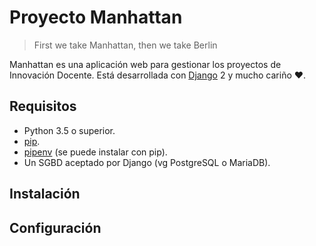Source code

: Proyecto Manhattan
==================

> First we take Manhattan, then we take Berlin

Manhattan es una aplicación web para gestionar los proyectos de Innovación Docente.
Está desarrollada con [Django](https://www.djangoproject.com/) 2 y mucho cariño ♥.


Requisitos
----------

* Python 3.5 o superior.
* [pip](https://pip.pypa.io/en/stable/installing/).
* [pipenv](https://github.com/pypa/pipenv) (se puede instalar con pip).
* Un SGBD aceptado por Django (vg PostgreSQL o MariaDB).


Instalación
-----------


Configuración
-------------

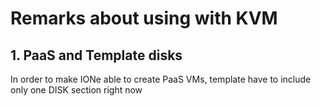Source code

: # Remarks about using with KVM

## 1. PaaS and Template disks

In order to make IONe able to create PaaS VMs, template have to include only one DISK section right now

• • • • • • •

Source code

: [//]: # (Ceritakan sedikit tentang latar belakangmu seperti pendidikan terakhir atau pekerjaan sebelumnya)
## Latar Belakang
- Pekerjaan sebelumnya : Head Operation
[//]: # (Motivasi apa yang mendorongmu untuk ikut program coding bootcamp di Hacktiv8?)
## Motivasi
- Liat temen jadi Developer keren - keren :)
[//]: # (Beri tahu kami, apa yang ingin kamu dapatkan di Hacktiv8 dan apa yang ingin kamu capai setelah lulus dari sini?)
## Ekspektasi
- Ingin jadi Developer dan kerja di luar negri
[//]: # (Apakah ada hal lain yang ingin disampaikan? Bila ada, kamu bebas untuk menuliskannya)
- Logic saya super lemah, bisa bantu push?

• • • • • • •

*Task instructions*. Find how many lines in the entries above use the word "jadi". Write the number alone.

*Task output*. 2